There are so many things I am not "good" at. Life on Cape Cod is a proving ground for that. This little stretch of land is a mecca for people who are really good at things, finding me constantly in the presence of those who wow me and others with their art, their music, writing and multi-talents. I'm always trying to become better at something but don't usually succeed. Nobody is more aware of the biggest of all my shortcomings, taking care of myself, than my daughter. That is precisely why she gifted me with my little Canon digital camera.. She knew I would never treat myself to a new camera as I was leaving for Italy last year and she wanted me to have this, a perfect one. Sara is a photographer. She's also an attorney. She chose the creative life over the law life and is happy with her choice. I'm sure she prefers seeing people through her own lens, their true selves revealed in ways that would demand so much more than the click of a shutter. Her memory of her subjects is sharp. The details of their personalities are preserved, their moods clearly sensed. If they are relaxed, the photo shows it. If they are tense or fatigued or in some way unwilling to be the subject, click.....there it is. No trials, no courtrooms.

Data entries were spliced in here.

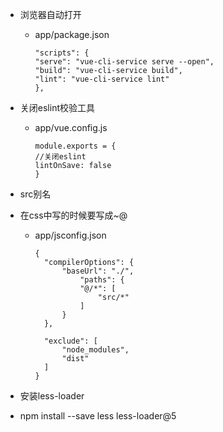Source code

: + 浏览器自动打开
  - app/package.json
    ```
    "scripts": {
    "serve": "vue-cli-service serve --open",
    "build": "vue-cli-service build",
    "lint": "vue-cli-service lint"
    },
    ```

+ 关闭eslint校验工具
  - app/vue.config.js
    ```
    module.exports = {
    //关闭eslint
    lintOnSave: false
    }
    ```

+ src别名
+ 在css中写的时候要写成~@
  - app/jsconfig.json
    ```
    {
      "compilerOptions": {
          "baseUrl": "./",
              "paths": {
              "@/*": [
                  "src/*"
              ]
          }
      },

      "exclude": [
          "node_modules",
          "dist"
      ]
    }
    ```

+ 安装less-loader
+ npm install --save less less-loader@5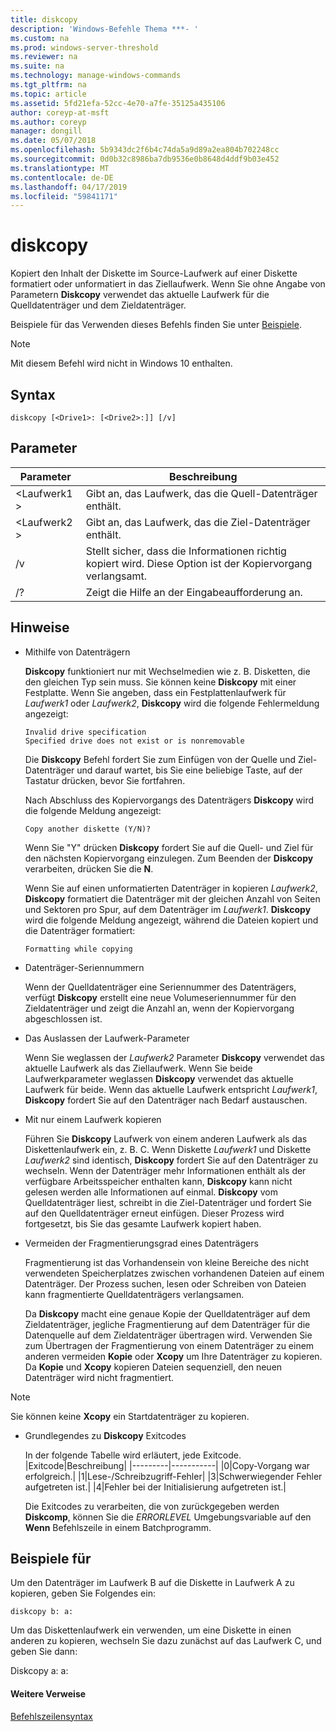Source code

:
 ```yaml
---
title: diskcopy
description: 'Windows-Befehle Thema ***- '
ms.custom: na
ms.prod: windows-server-threshold
ms.reviewer: na
ms.suite: na
ms.technology: manage-windows-commands
ms.tgt_pltfrm: na
ms.topic: article
ms.assetid: 5fd21efa-52cc-4e70-a7fe-35125a435106
author: coreyp-at-msft
ms.author: coreyp
manager: dongill
ms.date: 05/07/2018
ms.openlocfilehash: 5b9343dc2f6b4c74da5a9d89a2ea804b702248cc
ms.sourcegitcommit: 0d0b32c8986ba7db9536e0b8648d4ddf9b03e452
ms.translationtype: MT
ms.contentlocale: de-DE
ms.lasthandoff: 04/17/2019
ms.locfileid: "59841171"
---
```

# <a name="diskcopy"></a>diskcopy



Kopiert den Inhalt der Diskette im Source-Laufwerk auf einer Diskette formatiert oder unformatiert in das Ziellaufwerk. Wenn Sie ohne Angabe von Parametern **Diskcopy** verwendet das aktuelle Laufwerk für die Quelldatenträger und dem Zieldatenträger.

Beispiele für das Verwenden dieses Befehls finden Sie unter [Beispiele](#BKMK_examples).

> [!NOTE]
> Mit diesem Befehl wird nicht in Windows 10 enthalten.

## <a name="syntax"></a>Syntax

```
diskcopy [<Drive1>: [<Drive2>:]] [/v]
```

## <a name="parameters"></a>Parameter

|Parameter|Beschreibung|
|---------|-----------|
|\<Laufwerk1 >|Gibt an, das Laufwerk, das die Quell-Datenträger enthält.|
|\<Laufwerk2 >|Gibt an, das Laufwerk, das die Ziel-Datenträger enthält.|
|/v|Stellt sicher, dass die Informationen richtig kopiert wird. Diese Option ist der Kopiervorgang verlangsamt.|
|/?|Zeigt die Hilfe an der Eingabeaufforderung an.|

## <a name="remarks"></a>Hinweise

-   Mithilfe von Datenträgern

    **Diskcopy** funktioniert nur mit Wechselmedien wie z. B. Disketten, die den gleichen Typ sein muss. Sie können keine **Diskcopy** mit einer Festplatte. Wenn Sie angeben, dass ein Festplattenlaufwerk für *Laufwerk1* oder *Laufwerk2*, **Diskcopy** wird die folgende Fehlermeldung angezeigt:  
    ```
    Invalid drive specification
    Specified drive does not exist or is nonremovable
    ```  
    Die **Diskcopy** Befehl fordert Sie zum Einfügen von der Quelle und Ziel-Datenträger und darauf wartet, bis Sie eine beliebige Taste, auf der Tastatur drücken, bevor Sie fortfahren.

    Nach Abschluss des Kopiervorgangs des Datenträgers **Diskcopy** wird die folgende Meldung angezeigt:  
    ```
    Copy another diskette (Y/N)?
    ```  
    Wenn Sie "Y" drücken **Diskcopy** fordert Sie auf die Quell- und Ziel für den nächsten Kopiervorgang einzulegen. Zum Beenden der **Diskcopy** verarbeiten, drücken Sie die **N**.

    Wenn Sie auf einen unformatierten Datenträger in kopieren *Laufwerk2*, **Diskcopy** formatiert die Datenträger mit der gleichen Anzahl von Seiten und Sektoren pro Spur, auf dem Datenträger im *Laufwerk1*. **Diskcopy** wird die folgende Meldung angezeigt, während die Dateien kopiert und die Datenträger formatiert:  
    ```
    Formatting while copying
    ```  
-   Datenträger-Seriennummern

    Wenn der Quelldatenträger eine Seriennummer des Datenträgers, verfügt **Diskcopy** erstellt eine neue Volumeseriennummer für den Zieldatenträger und zeigt die Anzahl an, wenn der Kopiervorgang abgeschlossen ist.
-   Das Auslassen der Laufwerk-Parameter

    Wenn Sie weglassen der *Laufwerk2* Parameter **Diskcopy** verwendet das aktuelle Laufwerk als das Ziellaufwerk. Wenn Sie beide Laufwerkparameter weglassen **Diskcopy** verwendet das aktuelle Laufwerk für beide. Wenn das aktuelle Laufwerk entspricht *Laufwerk1*, **Diskcopy** fordert Sie auf den Datenträger nach Bedarf austauschen.
-   Mit nur einem Laufwerk kopieren

    Führen Sie **Diskcopy** Laufwerk von einem anderen Laufwerk als das Diskettenlaufwerk ein, z. B. C. Wenn Diskette *Laufwerk1* und Diskette *Laufwerk2* sind identisch, **Diskcopy** fordert Sie auf den Datenträger zu wechseln. Wenn der Datenträger mehr Informationen enthält als der verfügbare Arbeitsspeicher enthalten kann, **Diskcopy** kann nicht gelesen werden alle Informationen auf einmal. **Diskcopy** vom Quelldatenträger liest, schreibt in die Ziel-Datenträger und fordert Sie auf den Quelldatenträger erneut einfügen. Dieser Prozess wird fortgesetzt, bis Sie das gesamte Laufwerk kopiert haben.
-   Vermeiden der Fragmentierungsgrad eines Datenträgers

    Fragmentierung ist das Vorhandensein von kleine Bereiche des nicht verwendeten Speicherplatzes zwischen vorhandenen Dateien auf einem Datenträger. Der Prozess suchen, lesen oder Schreiben von Dateien kann fragmentierte Quelldatenträgers verlangsamen.

    Da **Diskcopy** macht eine genaue Kopie der Quelldatenträger auf dem Zieldatenträger, jegliche Fragmentierung auf dem Datenträger für die Datenquelle auf dem Zieldatenträger übertragen wird. Verwenden Sie zum Übertragen der Fragmentierung von einem Datenträger zu einem anderen vermeiden **Kopie** oder **Xcopy** um Ihre Datenträger zu kopieren. Da **Kopie** und **Xcopy** kopieren Dateien sequenziell, den neuen Datenträger wird nicht fragmentiert.

> [!NOTE]
> Sie können keine **Xcopy** ein Startdatenträger zu kopieren.
-   Grundlegendes zu **Diskcopy** Exitcodes

    In der folgende Tabelle wird erläutert, jede Exitcode.  
    |Exitcode|Beschreibung|
    |---------|-----------|
    |0|Copy-Vorgang war erfolgreich.|
    |1|Lese-/Schreibzugriff-Fehler|
    |3|Schwerwiegender Fehler aufgetreten ist.|
    |4|Fehler bei der Initialisierung aufgetreten ist.|

    Die Exitcodes zu verarbeiten, die von zurückgegeben werden **Diskcomp**, können Sie die *ERRORLEVEL* Umgebungsvariable auf den **Wenn** Befehlszeile in einem Batchprogramm.

## <a name="BKMK_examples"></a>Beispiele für

Um den Datenträger im Laufwerk B auf die Diskette in Laufwerk A zu kopieren, geben Sie Folgendes ein:
```
diskcopy b: a:
```
Um das Diskettenlaufwerk ein verwenden, um eine Diskette in einen anderen zu kopieren, wechseln Sie dazu zunächst auf das Laufwerk C, und geben Sie dann:

Diskcopy a: a:

#### <a name="additional-references"></a>Weitere Verweise

[Befehlszeilensyntax](command-line-syntax-key.md)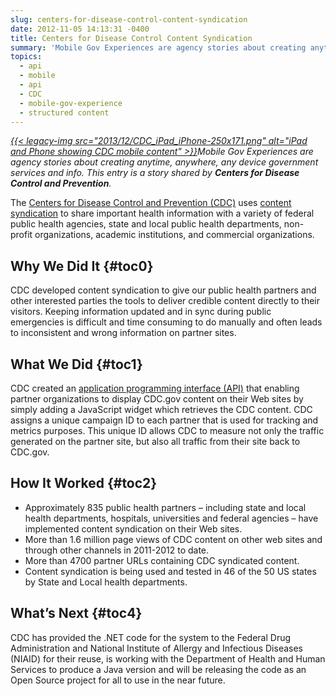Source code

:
 ```yaml
---
slug: centers-for-disease-control-content-syndication
date: 2012-11-05 14:13:31 -0400
title: Centers for Disease Control Content Syndication
summary: 'Mobile Gov Experiences are agency stories about creating anytime, anywhere, any device government services and info. This entry is a story shared by Centers for Disease Control and Prevention. The Centers for Disease Control and Prevention (CDC) uses content syndication to share important health information with a variety of federal public'
topics:
  - api
  - mobile
  - api
  - CDC
  - mobile-gov-experience
  - structured content
---
```


_[{{< legacy-img src="2013/12/CDC\_iPad\_iPhone-250x171.png" alt="iPad and Phone showing CDC mobile content" >}}](https://s3.amazonaws.com/digitalgov/_legacy-img/2013/12/CDC_iPad_iPhone.png)Mobile Gov Experiences are agency stories about creating anytime, anywhere, any device government services and info. This entry is a story shared by **Centers for Disease Control and Prevention**._

The <a href="http://www.cdc.gov/" rel="nofollow">Centers for Disease Control and Prevention (CDC)</a> uses <a href="http://tools.cdc.gov/syndication/default.aspx" rel="nofollow">content syndication</a> to share important health information with a variety of federal public health agencies, state and local public health departments, non-profit organizations, academic institutions, and commercial organizations.

## <a name="x-Why We Did It"></a>Why We Did It {#toc0}

CDC developed content syndication to give our public health partners and other interested parties the tools to deliver credible content directly to their visitors. Keeping information updated and in sync during public emergencies is difficult and time consuming to do manually and often leads to inconsistent and wrong information on partner sites.

## <a name="x-What We Did"></a>What We Did {#toc1}

CDC created an [application programming interface (API)](https://digitalgov.sites.usa.gov/2013/03/12/how-to-get-started-with-apis/ "How to Get Started with APIs") that enabling partner organizations to display CDC.gov content on their Web sites by simply adding a JavaScript widget which retrieves the CDC content. CDC assigns a unique campaign ID to each partner that is used for tracking and metrics purposes. This unique ID allows CDC to measure not only the traffic generated on the partner site, but also all traffic from their site back to CDC.gov.

## <a name="x-How It Worked"></a>How It Worked {#toc2}

  * Approximately 835 public health partners – including state and local health departments, hospitals, universities and federal agencies – have implemented content syndication on their Web sites.
  * More than 1.6 million page views of CDC content on other web sites and through other channels in 2011-2012 to date.
  * More than 4700 partner URLs containing CDC syndicated content.
  * Content syndication is being used and tested in 46 of the 50 US states by State and Local health departments.

## <a name="x-What's Next"></a>What&#8217;s Next {#toc4}

CDC has provided the .NET code for the system to the Federal Drug Administration and National Institute of Allergy and Infectious Diseases (NIAID) for their reuse, is working with the Department of Health and Human Services to produce a Java version and will be releasing the code as an Open Source project for all to use in the near future.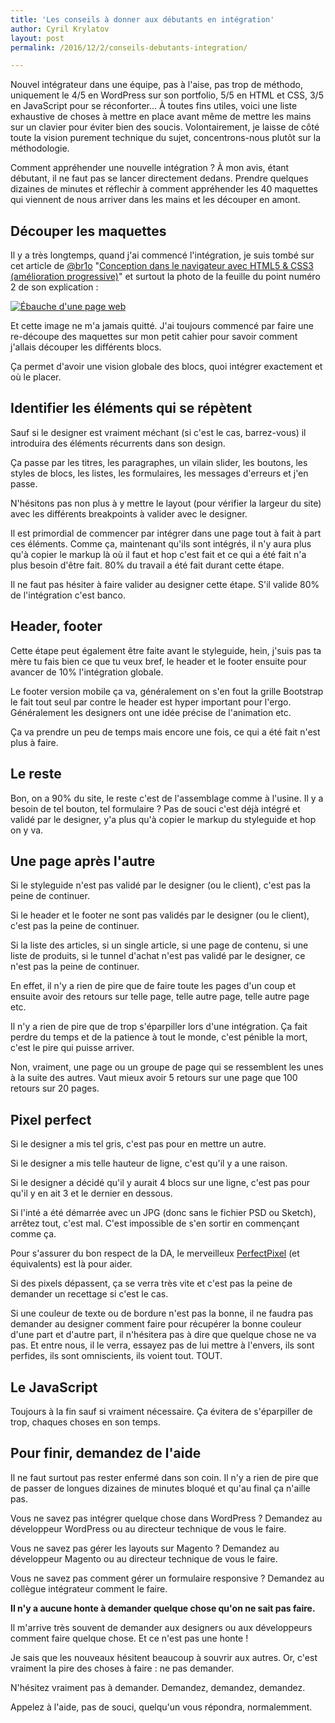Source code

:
 ```yaml
---
title: 'Les conseils à donner aux débutants en intégration'
author: Cyril Krylatov
layout: post
permalink: /2016/12/2/conseils-debutants-integration/

---
```


Nouvel intégrateur dans une équipe, pas à l'aise, pas trop de méthodo, uniquement le 4/5 en WordPress sur son portfolio, 5/5 en HTML et CSS, 3/5 en JavaScript pour se réconforter…
À toutes fins utiles, voici une liste exhaustive de choses à mettre en place avant même de mettre les mains sur un clavier pour éviter bien des soucis.
Volontairement, je laisse de côté toute la vision purement technique du sujet, concentrons-nous plutôt sur la méthodologie.

<!--more-->

Comment appréhender une nouvelle intégration ?
À mon avis, étant débutant, il ne faut pas se lancer directement dedans. Prendre quelques dizaines de minutes et réflechir à comment appréhender les 40 maquettes qui viennent de nous arriver dans les mains et les découper en amont.

## Découper les maquettes

Il y a très longtemps, quand j'ai commencé l'intégration, je suis tombé sur cet article de [@br1o](https://twitter.com/br1o) "[Conception dans le navigateur avec HTML5 & CSS3 (amélioration progressive)](https://4design.xyz/conception-dans-le-navigateur-avec-html5-css3)" et surtout la photo de la feuille du point numéro 2 de son explication :

[![Ébauche d'une page web](https://i1.wp.com/4design.xyz/wp-content/uploads/2010/08/04-esquisse.png?resize=600%2C716)](https://4design.xyz/conception-dans-le-navigateur-avec-html5-css3)

Et cette image ne m'a jamais quitté. J'ai toujours commencé par faire une re-découpe des maquettes sur mon petit cahier pour savoir comment j'allais découper les différents blocs.

Ça permet d'avoir une vision globale des blocs, quoi intégrer exactement et où le placer.

## Identifier les éléments qui se répètent

Sauf si le designer est vraiment méchant (si c'est le cas, barrez-vous) il introduira des éléments récurrents dans son design. 

Ça passe par les titres, les paragraphes, un vilain slider, les boutons, les styles de blocs, les listes, les formulaires, les messages d'erreurs et j'en passe.

N'hésitons pas non plus à y mettre le layout (pour vérifier la largeur du site) avec les différents breakpoints à valider avec le designer.

Il est primordial de commencer par intégrer dans une page tout à fait à part ces éléments. Comme ça, maintenant qu'ils sont intégrés, il n'y aura plus qu'à copier le markup là où il faut et hop c'est fait et ce qui a été fait n'a plus besoin d'être fait. 80% du travail a été fait durant cette étape.

Il ne faut pas hésiter à faire valider au designer cette étape. S'il valide 80% de l'intégration c'est banco.

## Header, footer

Cette étape peut également être faite avant le styleguide, hein, j'suis pas ta mère tu fais bien ce que tu veux bref, le header et le footer ensuite pour avancer de 10% l'intégration globale.

Le footer version mobile ça va, généralement on s'en fout la grille Bootstrap le fait tout seul par contre le header est hyper important pour l'ergo. Généralement les designers ont une idée précise de l'animation etc.

Ça va prendre un peu de temps mais encore une fois, ce qui a été fait n'est plus à faire.

## Le reste

Bon, on a 90% du site, le reste c'est de l'assemblage comme à l'usine. Il y a besoin de tel bouton, tel formulaire ? Pas de souci c'est déjà intégré et validé par le designer, y'a plus qu'à copier le markup du styleguide et hop on y va.

## Une page après l'autre

Si le styleguide n'est pas validé par le designer (ou le client), c'est pas la peine de continuer.

Si le header et le footer ne sont pas validés par le designer (ou le client), c'est pas la peine de continuer.

Si la liste des articles, si un single article, si une page de contenu, si une liste de produits, si le tunnel d'achat n'est pas validé par le designer, ce n'est pas la peine de continuer.

En effet, il n'y a rien de pire que de faire toute les pages d'un coup et ensuite avoir des retours sur telle page, telle autre page, telle autre page etc.

Il n'y a rien de pire que de trop s'éparpiller lors d'une intégration. Ça fait perdre du temps et de la patience à tout le monde, c'est pénible la mort, c'est le pire qui puisse arriver.

Non, vraiment, une page ou un groupe de page qui se ressemblent les unes à la suite des autres. Vaut mieux avoir 5 retours sur une page que 100 retours sur 20 pages.

## Pixel perfect

Si le designer a mis tel gris, c'est pas pour en mettre un autre.

Si le designer a mis telle hauteur de ligne, c'est qu'il y a une raison.

Si le designer a décidé qu'il y aurait 4 blocs sur une ligne, c'est pas pour qu'il y en ait 3 et le dernier en dessous.

Si l'inté a été démarrée avec un JPG (donc sans le fichier PSD ou Sketch), arrêtez tout, c'est mal. C'est impossible de s'en sortir en commençant comme ça.

Pour s'assurer du bon respect de la DA, le merveilleux [PerfectPixel](https://chrome.google.com/webstore/detail/perfectpixel-by-welldonec/dkaagdgjmgdmbnecmcefdhjekcoceebi) (et équivalents) est là pour aider.

Si des pixels dépassent, ça se verra très vite et c'est pas la peine de demander un recettage si c'est le cas.

Si une couleur de texte ou de bordure n'est pas la bonne, il ne faudra pas demander au designer comment faire pour récupérer la bonne couleur d'une part et d'autre part, il n'hésitera pas à dire que quelque chose ne va pas. Et entre nous, il le verra, essayez pas de lui mettre à l'envers, ils sont perfides, ils sont omniscients, ils voient tout. TOUT.

## Le JavaScript

Toujours à la fin sauf si vraiment nécessaire. Ça évitera de s'éparpiller de trop, chaques choses en son temps.

## Pour finir, demandez de l'aide

Il ne faut surtout pas rester enfermé dans son coin. Il n'y a rien de pire que de passer de longues dizaines de minutes bloqué et qu'au final ça n'aille pas. 

Vous ne savez pas intégrer quelque chose dans WordPress ? Demandez au développeur WordPress ou au directeur technique de vous le faire.

Vous ne savez pas gérer les layouts sur Magento ? Demandez au développeur Magento ou au directeur technique de vous le faire.

Vous ne savez pas comment gérer un formulaire responsive ? Demandez au collègue intégrateur comment le faire.

**Il n'y a aucune honte à demander quelque chose qu'on ne sait pas faire.**

Il m'arrive très souvent de demander aux designers ou aux développeurs comment faire quelque chose. Et ce n'est pas une honte !

Je sais que les nouveaux hésitent beaucoup à souvrir aux autres. Or, c'est vraiment la pire des choses à faire : ne pas demander.

N'hésitez vraiment pas à demander. Demandez, demandez, demandez.

Appelez à l'aide, pas de souci, quelqu'un vous répondra, normalemment.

My camera served me well. I became good at something. I became a better viewer, a really good observer of details, recorded with perfection. Together, we captured faces, places and tiny details. When I became overwhelmed with all I was seeing and feared that my memory would be lost, she came to my rescue. Click, click, a shot of an exquisite piece of architecture. Click, zoom, click and the rose window became mine to study later. We had a great time seeking out sights and recording them so that nothing would be forgotten. Her zoom lens made it possible to get in close and personal when we spotted an interesting face, the subject, never guessing that there was a portrait in the making. Signs, posted bus and train schedules in another language that boggled my mind, no problem. Because she fit so perfectly in my palm, my ineptness could easily go by un-noticed. Click, and they were saved for translation and review later, making me more astute the next day. She was always the smarter of the two of us and there is so much evidence to prove it. Why, there is even a photo of a sign which clearly said that the next train to arrive would be the one that was going in the opposite direction of the one my departing guest wanted to be on. Click. If only she could have said something more! I'm sure she died laughing about this one!
|Ahem......your train will be along in ten minutes....after the train to Foligno|
And I am sure she died. I even took her to my local camera shop, hoping that I would be getting a phone call telling me to come pick her up,that she was all fixed and ready to be held again. But no, that was not the call. She was not "worth" repairing. The shop owner apologized for not being able to help. Little did he know how stinging the reference to her worthlessness really was. But, I accepted the truth and by that time, my initial mourning period had come to an end and a replacement had been ordered, one I will pick up next week when I visit my son who placed the order and has gotten points on his BestBuy account. It was the least I could do to honor my departed friend. Her legacy to my one of my children.
It should be noted that I did not ask my daughter to order the new camera. She can get her own damned points!